Figure 6. Chronic administration of MG132 suppresses AMPKα2 deletion-enhanced oxidative stress, in vivo.

(A) Representatives of immunohistochemical staining and quantifications for 3-NT, MDA, and HNE positive proteins (original magnification ×400) in aortas from LDLr^−/− and LDLr^−/−/AMPKα2^−/− mice. *P<0.05 vs. LDLr^−/− control mice, ^#P<0.05 vs. LDLr^−/−/AMPKα2^−/− control mice. (B) The ROS productions were detected by DHE/HPLC in LDLr^−/− and LDLr^−/−/AMPKα2^−/− mice aortas. *P<0.05 vs. LDLr^−/− control mice. (C) The levels of 3-NT were measured by Western blot. *P<0.05 vs. LDLr^−/− control mice, ^#P<0.05 vs.

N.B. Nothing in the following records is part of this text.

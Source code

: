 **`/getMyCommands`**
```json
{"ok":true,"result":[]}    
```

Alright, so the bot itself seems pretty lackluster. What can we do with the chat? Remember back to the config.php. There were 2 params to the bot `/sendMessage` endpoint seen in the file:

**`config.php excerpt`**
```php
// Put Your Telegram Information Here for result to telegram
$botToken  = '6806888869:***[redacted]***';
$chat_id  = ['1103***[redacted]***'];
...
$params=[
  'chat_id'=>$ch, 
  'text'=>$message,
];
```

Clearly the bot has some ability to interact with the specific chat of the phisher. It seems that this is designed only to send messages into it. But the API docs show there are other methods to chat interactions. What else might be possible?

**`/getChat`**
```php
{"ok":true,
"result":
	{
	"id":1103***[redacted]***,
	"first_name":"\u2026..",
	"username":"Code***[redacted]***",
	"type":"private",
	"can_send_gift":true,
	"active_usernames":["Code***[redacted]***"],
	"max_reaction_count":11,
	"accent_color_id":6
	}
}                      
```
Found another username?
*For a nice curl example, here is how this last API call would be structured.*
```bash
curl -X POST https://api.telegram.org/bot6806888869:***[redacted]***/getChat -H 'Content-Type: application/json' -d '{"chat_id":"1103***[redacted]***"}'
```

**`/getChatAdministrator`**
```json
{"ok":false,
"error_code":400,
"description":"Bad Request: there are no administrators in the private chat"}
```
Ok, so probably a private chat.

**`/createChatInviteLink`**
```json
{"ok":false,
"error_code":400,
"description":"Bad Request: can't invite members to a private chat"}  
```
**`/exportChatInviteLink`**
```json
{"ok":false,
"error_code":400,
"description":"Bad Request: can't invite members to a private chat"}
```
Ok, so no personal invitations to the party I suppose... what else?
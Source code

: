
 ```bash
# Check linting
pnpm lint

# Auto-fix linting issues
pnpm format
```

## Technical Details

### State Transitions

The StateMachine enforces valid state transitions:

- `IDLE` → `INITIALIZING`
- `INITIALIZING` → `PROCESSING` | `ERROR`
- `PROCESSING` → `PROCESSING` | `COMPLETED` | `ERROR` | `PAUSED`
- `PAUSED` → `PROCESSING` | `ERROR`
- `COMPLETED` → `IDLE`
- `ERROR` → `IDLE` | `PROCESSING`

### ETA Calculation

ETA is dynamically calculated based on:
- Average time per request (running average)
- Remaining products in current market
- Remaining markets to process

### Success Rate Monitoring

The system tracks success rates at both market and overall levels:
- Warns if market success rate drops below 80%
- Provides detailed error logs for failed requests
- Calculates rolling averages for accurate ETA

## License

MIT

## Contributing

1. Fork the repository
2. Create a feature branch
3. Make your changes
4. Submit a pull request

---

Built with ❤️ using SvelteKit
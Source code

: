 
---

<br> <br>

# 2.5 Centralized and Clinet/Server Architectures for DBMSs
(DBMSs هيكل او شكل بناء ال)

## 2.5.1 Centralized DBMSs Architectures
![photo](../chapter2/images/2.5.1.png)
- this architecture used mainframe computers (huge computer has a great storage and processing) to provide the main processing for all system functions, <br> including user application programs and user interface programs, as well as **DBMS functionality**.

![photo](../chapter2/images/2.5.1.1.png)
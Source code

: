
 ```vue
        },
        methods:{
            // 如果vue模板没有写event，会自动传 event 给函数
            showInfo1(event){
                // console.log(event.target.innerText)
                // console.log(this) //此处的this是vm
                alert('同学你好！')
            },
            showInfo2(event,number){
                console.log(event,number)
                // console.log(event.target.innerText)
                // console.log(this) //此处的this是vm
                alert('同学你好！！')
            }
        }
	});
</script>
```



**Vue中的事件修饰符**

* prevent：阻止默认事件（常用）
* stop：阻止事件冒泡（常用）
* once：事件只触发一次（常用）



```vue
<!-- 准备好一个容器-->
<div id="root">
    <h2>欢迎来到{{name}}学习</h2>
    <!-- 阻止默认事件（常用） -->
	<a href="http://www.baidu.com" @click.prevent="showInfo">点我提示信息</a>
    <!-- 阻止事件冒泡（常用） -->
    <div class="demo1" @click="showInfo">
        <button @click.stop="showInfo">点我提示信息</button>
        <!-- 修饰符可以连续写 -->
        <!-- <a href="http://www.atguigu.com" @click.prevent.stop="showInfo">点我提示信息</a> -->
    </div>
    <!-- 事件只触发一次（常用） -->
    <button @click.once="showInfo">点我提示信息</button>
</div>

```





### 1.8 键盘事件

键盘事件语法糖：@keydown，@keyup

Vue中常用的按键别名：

LDLr^−/−/AMPKα2^−/− control mice. (D) Effects of MG132 on endothelium-dependent vasorelaxation in LDLr^−/− and LDLr^−/−/AMPKα2^−/− mice aortas. *P<0.05 vs. LDLr^−/− control mice, ^#P<0.05 vs. LDLr^−/−/AMPKα2^−/− control mice. n=5–6 per group.